Although globally more women are accessing the internet every year, in low-income countries, only 20 per cent are connected. The gender digital divide creates a data gap that is reflected in the gender bias in AI.
Who creates AI and what biases are built into AI data (or not), can perpetuate, widen, or reduce gender equality gaps.

A study by the Berkeley Haas Center for Equity, Gender and Leadership analysed 133 AI systems across different industries and found that about 44 per cent of them showed gender bias, and 25 per cent exhibited both gender and racial bias.
Beyza Doğuç, an artist from Ankara, Turkey, encountered gender bias in Generative AI when she was researching for a novel and prompted it to write a story about a doctor and a nurse. Generative AI creates new content (text, images, video, etc.) inspired by similar content and data that it was trained on, often in response to questions or prompts by a user.

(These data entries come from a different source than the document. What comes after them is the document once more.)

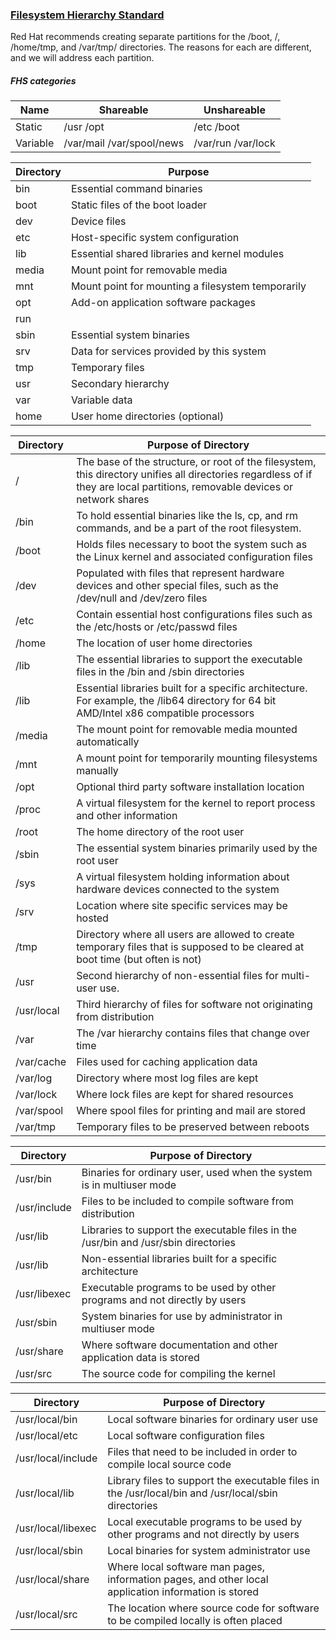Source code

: 

### [ Filesystem Hierarchy Standard ](http://refspecs.linuxfoundation.org/FHS_2.3/fhs-2.3.html#VARRUNRUNTIMEVARIABLEDATA "FHS" )

Red Hat recommends creating separate partitions for the /boot, /, /home/tmp, and /var/tmp/ directories. The reasons for each are different, and we will address each partition. 

##### FHS categories
  Name | Shareable |	Unshareable
 --- | --- | ---
Static 	| /usr /opt 	| /etc /boot
Variable 	| /var/mail /var/spool/news | /var/run /var/lock


Directory 	| Purpose
--- | ---
bin 	| Essential command binaries
boot 	| Static files of the boot loader
dev 	| Device files
etc 	| Host-specific system configuration
lib 	| Essential shared libraries and kernel modules
media |	Mount point for removable media
mnt 	| Mount point for mounting a filesystem temporarily
opt 	| Add-on application software packages
run 	|
sbin 	| Essential system binaries
srv 	| Data for services provided by this system
tmp 	| Temporary files
usr 	| Secondary hierarchy
var 	| Variable data
home 	| User home directories (optional)


Directory 	| Purpose of Directory
--- | ---
/ 	| The base of the structure, or root of the filesystem, this directory unifies all directories regardless of if they are local partitions, removable devices or network shares
/bin |	To hold essential binaries like the ls, cp, and rm commands, and be a part of the root filesystem.
/boot |	Holds files necessary to boot the system such as the Linux kernel and associated configuration files
/dev 	| Populated with files that represent hardware devices and other special files, such as the /dev/null and /dev/zero files
/etc 	| Contain essential host configurations files such as the /etc/hosts or /etc/passwd files
/home |	The location of user home directories
/lib 	| The essential libraries to support the executable files in the /bin and /sbin directories
/lib<qual> 	| Essential libraries built for a specific architecture. For example, the /lib64 directory for 64 bit AMD/Intel x86 compatible processors
/media 	| The mount point for removable media mounted automatically
/mnt 	| A mount point for temporarily mounting filesystems manually
/opt 	| Optional third party software installation location
/proc 	| A virtual filesystem for the kernel to report process and other information
/root 	| The home directory of the root user
/sbin 	| The essential system binaries primarily used by the root user
/sys 	| A virtual filesystem holding information about hardware devices connected to the system
/srv 	| Location where site specific services may be hosted
/tmp 	| Directory where all users are allowed to create temporary files that is supposed to be cleared at boot time (but often is not)
/usr 	| Second hierarchy of non-essential files for multi-user use.
/usr/local |	Third hierarchy of files for software not originating from distribution
/var 	| The /var hierarchy contains files that change over time
/var/cache |	Files used for caching application data
/var/log 	| Directory where most log files are kept
/var/lock |	Where lock files are kept for shared resources
/var/spool |	Where spool files for printing and mail are stored
/var/tmp |	Temporary files to be preserved between reboots


Directory 	| Purpose of Directory
--- | ---
/usr/bin |	Binaries for ordinary user, used when the system is in multiuser mode
/usr/include |	Files to be included to compile software from distribution
/usr/lib 	| Libraries to support the executable files in the /usr/bin and /usr/sbin directories
/usr/lib<qual> |	Non-essential libraries built for a specific architecture
/usr/libexec	| Executable programs to be used by other programs and not directly by users
/usr/sbin 	| System binaries for use by administrator in multiuser mode
/usr/share 	| Where software documentation and other application data is stored
/usr/src 	| The source code for compiling the kernel

Directory 	| Purpose of Directory
--- | ---
/usr/local/bin | 	Local software binaries for ordinary user use
/usr/local/etc |	Local software configuration files
/usr/local/include |	Files that need to be included in order to compile local source code
/usr/local/lib 	| Library files to support the executable files in the /usr/local/bin and /usr/local/sbin directories
/usr/local/libexec 	| Local executable programs to be used by other programs and not directly by users
/usr/local/sbin 	| Local binaries for system administrator use
/usr/local/share 	| Where local software man pages, information pages, and other local application information is stored
/usr/local/src 	| The location where source code for software to be compiled locally is often placed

The AI made the doctor male and the nurse female. Doğuç continued to give it more prompts, and the AI always chose gender stereotypical roles for the characters and associated certain qualities and skills with male or female characters. When she asked the AI about the gender bias it exhibited, the AI explained it was because of the data it had been trained on and specifically, “word embedding” – which means the way certain words are encoded in machine learning to reflect their meaning and association with other words – it’s how machines learn and work with human language. If the AI is trained on data that associates women and men with different and specific skills or interests, it will generate content reflecting that bias.

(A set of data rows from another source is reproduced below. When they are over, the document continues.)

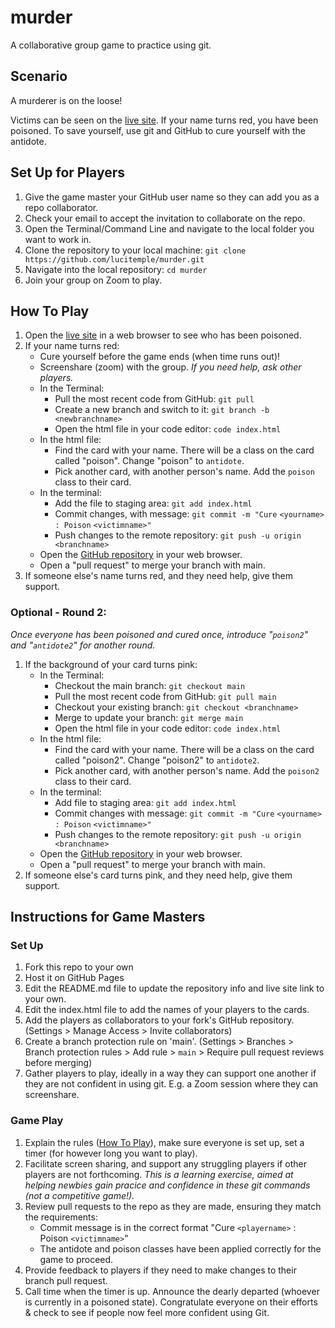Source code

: # murder
A collaborative group game to practice using git.

## Scenario ## 
A murderer is on the loose! 

Victims can be seen on the [live site](https://lucitemple.github.io/murder/). If your name turns red, you have been poisoned. To save yourself, use git and GitHub to cure yourself with the antidote.

## Set Up for Players ##
1. Give the game master your GitHub user name so they can add you as a repo collaborator. 
2. Check your email to accept the invitation to collaborate on the repo.
3. Open the Terminal/Command Line and navigate to the local folder you want to work in.
4. Clone the repository to your local machine: `git clone https://github.com/lucitemple/murder.git `
5. Navigate into the local repository: `cd murder`
6. Join your group on Zoom to play.

## How To Play ##
1. Open the [live site](https://lucitemple.github.io/murder/) in a web browser to see who has been poisoned.
2. If your name turns red:
   - Cure yourself before the game ends (when time runs out)!
   - Screenshare (zoom) with the group. _If you need help, ask other players._
   - In the Terminal:
     - Pull the most recent code from GitHub: `git pull`
     - Create a new branch and switch to it: `git branch -b <newbranchname>`
     - Open the html file in your code editor: `code index.html`
   - In the html file:
     - Find the card with your name. There will be a class on the card called "poison". Change "poison" to `antidote`.
     - Pick another card, with another person's name. Add the `poison` class to their card.
   - In the terminal: 
     - Add the file to staging area: `git add index.html`
     - Commit changes, with message: `git commit -m "Cure` `<yourname>` `: Poison` `<victimname>"`
     - Push changes to the remote repository: `git push -u origin <branchname>`
   - Open the [GitHub repository](https://github.com/lucitemple/murder) in your web browser.
   - Open a "pull request" to merge your branch with main.
3. If someone else's name turns red, and they need help, give them support.

### Optional - Round 2: ###
_Once everyone has been poisoned and cured once, introduce "`poison2`" and "`antidote2`" for another round._
1. If the background of your card turns pink:
   - In the Terminal:
     - Checkout the main branch: `git checkout main`
     - Pull the most recent code from GitHub: `git pull main`
     - Checkout your existing branch: `git checkout <branchname>`
     - Merge to update your branch: `git merge main`
     - Open the html file in your code editor: `code index.html`
   - In the html file:
     - Find the card with your name. There will be a class on the card called "poison2". Change "poison2" to `antidote2`.
     - Pick another card, with another person's name. Add the `poison2` class to their card.
   - In the terminal: 
     - Add file to staging area: `git add index.html`
     - Commit changes with message: `git commit -m "Cure` `<yourname>` `: Poison` `<victimname>"`
     - Push changes to the remote repository: `git push -u origin <branchname>`
   - Open the [GitHub repository](https://github.com/lucitemple/murder) in your web browser.
   - Open a "pull request" to merge your branch with main.
2. If someone else's card turns pink, and they need help, give them support.


## Instructions for Game Masters ##
### Set Up ###
1. Fork this repo to your own
2. Host it on GitHub Pages
3. Edit the README.md file to update the repository info and live site link to your own.
4. Edit the index.html file to add the names of your players to the cards.
5. Add the players as collaborators to your fork's GitHub repository. (Settings > Manage Access > Invite collaborators)
6. Create a branch protection rule on 'main'. (Settings > Branches > Branch protection rules > Add rule > `main` > Require pull request reviews before merging)
7. Gather players to play, ideally in a way they can support one another if they are not confident in using git. E.g. a Zoom session where they can screenshare.

### Game Play ###
1. Explain the rules ([How To Play](https://github.com/lucitemple/murder#how-to-play)), make sure everyone is set up, set a timer (for however long you want to play).
2. Facilitate screen sharing, and support any struggling players if other players are not forthcoming. _This is a learning exercise, aimed at helping newbies gain pracice and confidence in these git commands (not a competitive game!)._
3. Review pull requests to the repo as they are made, ensuring they match the requirements:
   - Commit message is in the correct format "Cure `<playername>` : Poison `<victimname>`"
   - The antidote and poison classes have been applied correctly for the game to proceed.
4. Provide feedback to players if they need to make changes to their branch pull request.
5. Call time when the timer is up. Announce the dearly departed (whoever is currently in a poisoned state). Congratulate everyone on their efforts & check to see if people now feel more confident using Git.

“Artificial intelligence mirrors the biases that are present in our society and that manifest in AI training data,” said Doğuç, in a recent interview with UN Women.
Who develops AI, and what kind of data it is trained on, has gender implications for AI-powered solutions.
Sola Mahfouz, a quantum computing researcher at Tufts University, is excited about AI, but also concerned. “Is it equitable? How much does it mirror our society’s patriarchal structures and inherent biases from its predominantly male creators,” she reflected.
Mahfouz was born in Afghanistan, where she was forced to leave school when the Taliban came to her home and threatened her family. She eventually escaped Afghanistan and immigrated to the U.S. in 2016 to attend college.
As companies are scrambling for more data to feed AI systems, researchers from Epoch claim that tech companies could run out of high-quality data used by AI by 2026.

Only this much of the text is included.